Towards an Iconography of Colour in the Twelfth Century

First Temptation of Christ.  Glass from Troyes Cathedral c1179-80.  V&A Images

Tuesday 19 November 2013, 5.30PM

A strong interest in the materials and colours of the Tabernacle, as described in the book of Exodus, is reflected in the writings of Jerome, Bede and other commentators of the early medieval period. Evidence indicates that in the twelfth century such texts were avidly collected in important English monastic houses such as St Albans, Bury St Edmunds and at Canterbury. In Europe the importance given to Biblical descriptions of the Tabernacle is revealed in the words of writers such as the artist-monk Theophilus, Bernard of Clairvaux and Hugh of St Victor. Towards the end of the century Lothar of Segni, the future Pope Innocent III, discussed the significance of the colours to be worn by the clergy of the Roman Church, relying mainly on the interpretations of colours made by earlier writers.

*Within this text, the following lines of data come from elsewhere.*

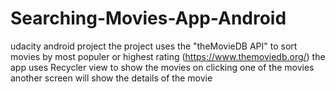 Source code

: # Searching-Movies-App-Android
udacity android project 
the project uses the "theMovieDB API" to sort movies by most populer or highest rating  (https://www.themoviedb.org/)
the app uses Recycler view to show the movies 
on clicking one of the movies another screen will show the details of the movie
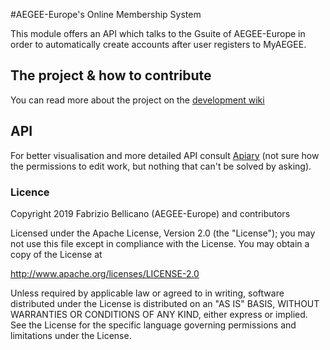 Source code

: #AEGEE-Europe's Online Membership System

This module offers an API which talks to the Gsuite of AEGEE-Europe in order to automatically create accounts after user registers to MyAEGEE.

## The project & how to contribute

You can read more about the project on the [development wiki](https://oms-project.atlassian.net/wiki/spaces/GENERAL/overview)

## API

For better visualisation and more detailed API consult [Apiary](http://docs.omsgsuitewrapper.apiary.io/) (not sure how the permissions to edit work, but nothing that can't be solved by asking).

### Licence

Copyright 2019 Fabrizio Bellicano (AEGEE-Europe) and contributors

Licensed under the Apache License, Version 2.0 (the "License"); you may not use this file except in compliance with the License. You may obtain a copy of the License at

http://www.apache.org/licenses/LICENSE-2.0

Unless required by applicable law or agreed to in writing, software distributed under the License is distributed on an "AS IS" BASIS, WITHOUT WARRANTIES OR CONDITIONS OF ANY KIND, either express or implied. See the License for the specific language governing permissions and limitations under the License.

The extensive interpretative analysis of the meanings of materials and colours provided by such texts assisted readers in understanding the Scriptures. However, less apparent is how this exegesis influenced the use of colours by artists and their advisors during the twelfth century. This seminar attempts to clarify the relationship between the long established textual iconography of colour and the rich visual language employed by artists and craftsmen in manuscript illumination and church decoration during this period.